OTTAWA -- NDP leader Jagmeet Singh intends to cut Canada's greenhouse-gas emissions almost in half over the next decade as he stakes out a claim to being a climate-change champion in the looming federal election.
Singh presented a motion in the House of Commons Monday, laying out eight broad strokes of the party's climate-change platform. The motion asks for Prime Minister Justin Trudeau to declare "an environment and climate emergency" as well as pledge to cut emissions more deeply, eliminate government aid to the fossil-fuel industry and cancel the planned expansion of the Trans Mountain pipeline.
"We want to reflect the urgency people are feeling," Singh said in an interview with The Canadian Press.
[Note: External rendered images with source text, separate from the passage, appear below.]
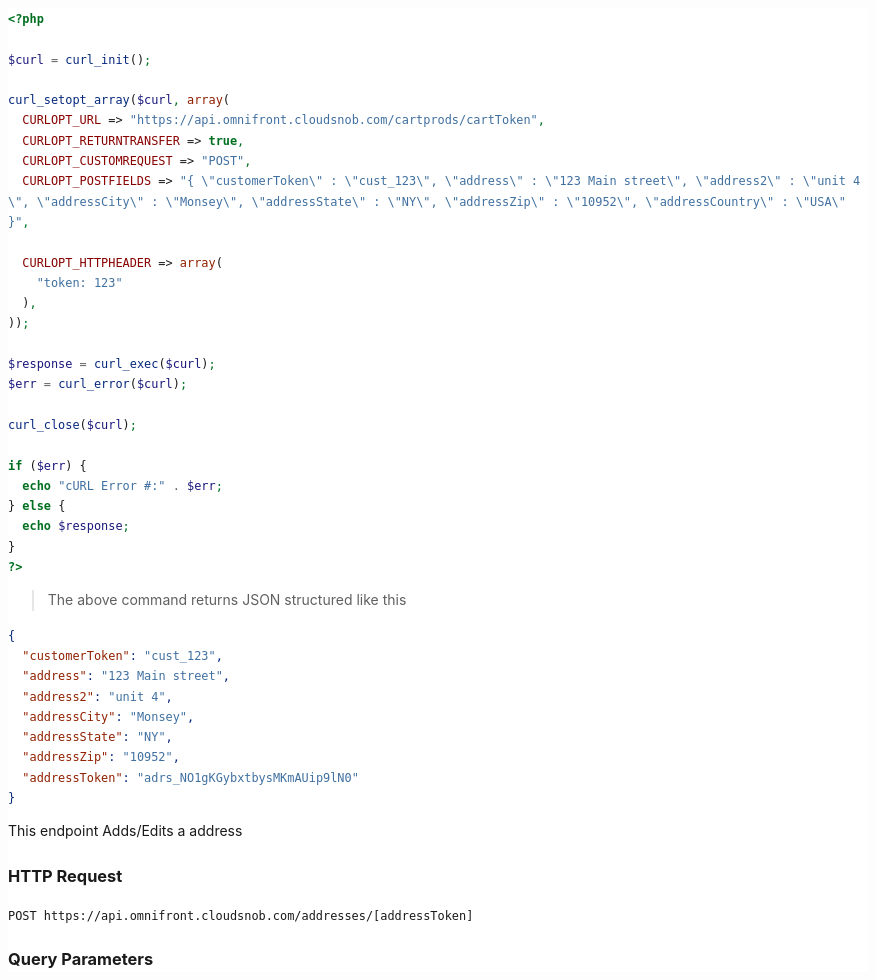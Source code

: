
 ```php
<?php

$curl = curl_init();

curl_setopt_array($curl, array(
  CURLOPT_URL => "https://api.omnifront.cloudsnob.com/cartprods/cartToken",
  CURLOPT_RETURNTRANSFER => true,
  CURLOPT_CUSTOMREQUEST => "POST",
  CURLOPT_POSTFIELDS => "{ \"customerToken\" : \"cust_123\", \"address\" : \"123 Main street\", \"address2\" : \"unit 4\", \"addressCity\" : \"Monsey\", \"addressState\" : \"NY\", \"addressZip\" : \"10952\", \"addressCountry\" : \"USA\" }",

  CURLOPT_HTTPHEADER => array(
    "token: 123"
  ),
));

$response = curl_exec($curl);
$err = curl_error($curl);

curl_close($curl);

if ($err) {
  echo "cURL Error #:" . $err;
} else {
  echo $response;
}
?>

```

> The above command returns JSON structured like this

```json
{
  "customerToken": "cust_123",
  "address": "123 Main street",
  "address2": "unit 4",
  "addressCity": "Monsey",
  "addressState": "NY",
  "addressZip": "10952",
  "addressToken": "adrs_NO1gKGybxtbysMKmAUip9lN0"
}
```

This endpoint Adds/Edits a address

### HTTP Request

`POST https://api.omnifront.cloudsnob.com/addresses/[addressToken]`

### Query Parameters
That urgency for him means a slow end to the Canadian oil sector, which Singh says is on its way out whether Canadians like the idea or not.
"This is the direction the world is headed," he said.
The motion comes a week after the Green Party earned a resounding victory in a Vancouver Island byelection that most political observers ­-- Singh included -- believe was a message from voters to politicians to start taking climate change more seriously.
Singh, however, insisted Monday's motion is not an attempt to beat back Green support, which would affect both NDP and Liberal fortunes in the fall.
In fact, he said whatever message voters were sending last week in Nanaimo-Ladysmith, it was to the governing Liberals, not the NDP, even though the NDP had won the seat in 2015.
"When voters want to send a message it's to people making the decisions," he said. "It's encouraging to see people sending a message on climate change."
In question period Monday Singh said the Liberals are duking it out with the Conservatives over the carbon tax but the two parties are cut from the same cloth on climate change. The Liberals' existing targets for reducing greenhouse-gas emissions, Singh noted, are the same ones the former Conservative government proposed six months before the 2015 election.
Liberal Sean Fraser, the parliamentary secretary to the minister of the environment, said the NDP motion to declare a climate emergency is well timed since the Liberals already have a plan to hold a debate on the "rising climate emergency" in Canada this week. The Nova Scotia MP wouldn't say whether the Liberals would support the motion because he didn't know all the details of it.
"I expect, given that this motion was tabled just a few days after we had our own announcement that there would be a debate about climate change as an emergency, I expect that this is more political gamesmanship than it is actually an attempt at substantive policy debate," he said.
Last October, the United Nations Intergovernmental Panel on Climate Change warned drastic cuts to emissions are needed in the next decade to prevent global warming from becoming catastrophic. That report suggested the Liberals' target under the Paris climate-change agreement, which would mean cutting annual greenhouse-gas emissions by about 28 per cent compared to what they are now, is nowhere near enough.
Singh won't put a specific number on his targets yet but he agreed the motion is "subtly suggesting" the NDP would aim for the UN targets, which would mean Canada has to cut emissions almost in half by 2030.
The Liberal government's climate plan, including its carbon tax in four provinces, getting rid of coal as a source of electricity and subsidizing the purchase of electric cars, still leaves Canada nearly 90 million tonnes shy of hitting the existing goal.
To slash more deeply would require more drastic action in Canada's energy sector. Producing and refining oil and gas accounts for about one-quarter of all Canada's emissions, but also more than six per cent of the country's economic activity and more than half a million direct and indirect jobs.
Alberta Premier Jason Kenney has warned of the separatist angst growing in Alberta as the energy sector has struggled in recent years, but Singh said the NDP would ensure there is a plan to transition Alberta workers to the new-age economy.
"We need thousands and thousands of people to work to fight climate change," he said.